Controllable Diffusion framework
Data augmentation
Data augmentation is a key technique in deep learning, enhancing data diversity and model robustness. Mumuni et al. 9 and Maharana et al. 10 surveyed modern augmentation methods, including GANs, meta-learning, and geometric transformations. Yang et al. 11 and Wen et al. 12 reviewed augmentation strategies for image and time-series data, respectively, highlighting their impact on generalization. Summers et al. 13 proposed a mixed-example technique, while Fawzi et al. 14 introduced adaptive augmentation for robust classification. Chen et al. 15 evaluated augmentation in Natural language processing (NLP), and Rebuffi et al. 16 demonstrated its role in mitigating overfitting. Lemley et al. 17 proposed Smart Augmentation to optimize data transformations.
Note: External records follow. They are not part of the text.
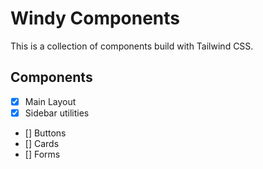 # Windy Components

This is a collection of components build with Tailwind CSS.

## Components

- [x] Main Layout
- [x] Sidebar utilities
- [] Buttons
- [] Cards
- [] Forms

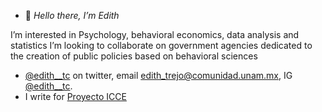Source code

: - 👋 *Hello there, I’m Edith*

I’m interested in Psychology, behavioral economics, data analysis and statistics
I’m looking to collaborate on government agencies dedicated to the creation of public policies based on behavioral sciences 
-  [@edith__tc](https://twitter.com/edith__tc) on twitter, email edith_trejo@comunidad.unam.mx, IG [@edith__tc](https://www.instagram.com/edith__tc/).
-  I write for [Proyecto ICCE](http://132.248.228.115/economia_conductual/index.php/home/)

<!---
edith30/edith30 is a ✨ special ✨ repository because its `README.md` (this file) appears on your GitHub profile.
You can click the Preview link to take a look at your changes.
--->
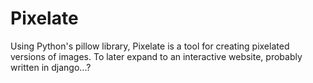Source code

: # Pixelate
Using Python's pillow library, Pixelate is a tool for creating pixelated versions of images. To later expand to an interactive website, probably written in django...?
While prior research focused on image-based augmentation, we extend these methods to \(\Phi\)-OTDR time-series data using a diffusion model. Our approach integrates random flipping and noise perturbation to simulate realistic signal variations and environmental disturbances, while adaptively controlling class-wise sample generation through periodic feedback, effectively balancing class distribution and improving generalization.
Semi-supervised learning
Semi-supervised learning (SSL) effectively leverages unlabeled data to enhance model performance. Hady and Schwenker 18 reviewed SSL methods, while Berthelot et al. 19 introduced MixMatch, combining consistency regularization and data augmentation. Ouali et al. 20 surveyed deep SSL techniques, and Laine and Aila 21 proposed Temporal Ensembling to exploit temporal correlations. Mallapragada et al. 22 developed SemiBoost, integrating boosting with SSL. Zheng et al. 23 presented SimMatch, leveraging similarity matching. Yang et al. 24 and Chen et al. 25 explored SSL for large-scale models, while Sohn et al. 26 introduced FixMatch, combining consistency regularization with pseudo-labeling. Veselý et al. 27 applied SSL to speech recognition using confidence-based self-training.
Despite SSL advancements, most methods focus on images and text. We extend SSL to \(\Phi\)-OTDR event classification, addressing temporal and noisy data challenges. Using MixMatch and self-training, we improve classification of unlabeled samples. Our dynamic threshold adjustment further refines sample selection, enhancing both performance and robustness.
Methodology
Overview of the proposed Controllable Diffusion (ConDiff) framework for imbalanced \(\Phi\)-OTDR event classification. The \(\Phi\)-OTDR system detects phase variations in backscattered light caused by external disturbances. ConDiff uses a diffusion-based generator to create synthetic samples for minority events, which are refined through the High-Quality Sample Selection (HQSS) and Dynamic Threshold Adjustment (DTA) modules under adaptive feedback control \(\textbf{r}\).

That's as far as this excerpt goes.